[MATERIAL PROVIDED]
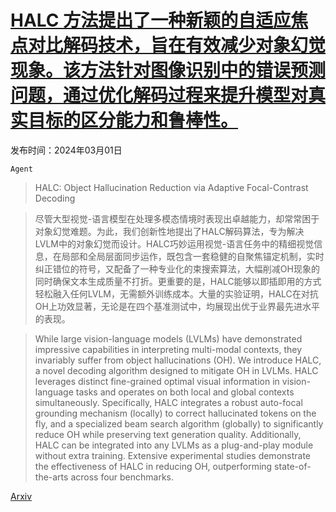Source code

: # [HALC 方法提出了一种新颖的自适应焦点对比解码技术，旨在有效减少对象幻觉现象。该方法针对图像识别中的错误预测问题，通过优化解码过程来提升模型对真实目标的区分能力和鲁棒性。](https://arxiv.org/abs/2403.00425)

发布时间：2024年03月01日

`Agent`

> HALC: Object Hallucination Reduction via Adaptive Focal-Contrast Decoding

> 尽管大型视觉-语言模型在处理多模态情境时表现出卓越能力，却常常困于对象幻觉难题。为此，我们创新性地提出了HALC解码算法，专为解决LVLM中的对象幻觉而设计。HALC巧妙运用视觉-语言任务中的精细视觉信息，在局部和全局层面同步运作，既包含一套稳健的自聚焦锚定机制，实时纠正错位的符号，又配备了一种专业化的束搜索算法，大幅削减OH现象的同时确保文本生成质量不打折。更重要的是，HALC能够以即插即用的方式轻松融入任何LVLM，无需额外训练成本。大量的实验证明，HALC在对抗OH上功效显著，无论是在四个基准测试中，均展现出优于业界最先进水平的表现。

> While large vision-language models (LVLMs) have demonstrated impressive capabilities in interpreting multi-modal contexts, they invariably suffer from object hallucinations (OH). We introduce HALC, a novel decoding algorithm designed to mitigate OH in LVLMs. HALC leverages distinct fine-grained optimal visual information in vision-language tasks and operates on both local and global contexts simultaneously. Specifically, HALC integrates a robust auto-focal grounding mechanism (locally) to correct hallucinated tokens on the fly, and a specialized beam search algorithm (globally) to significantly reduce OH while preserving text generation quality. Additionally, HALC can be integrated into any LVLMs as a plug-and-play module without extra training. Extensive experimental studies demonstrate the effectiveness of HALC in reducing OH, outperforming state-of-the-arts across four benchmarks.

[Arxiv](https://arxiv.org/abs/2403.00425)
[/MATERIAL PROVIDED]
*THE PROBLEM*. Only the number is wanted: how many lines of the material above include the word "arxiv"?

*REPLY*. 2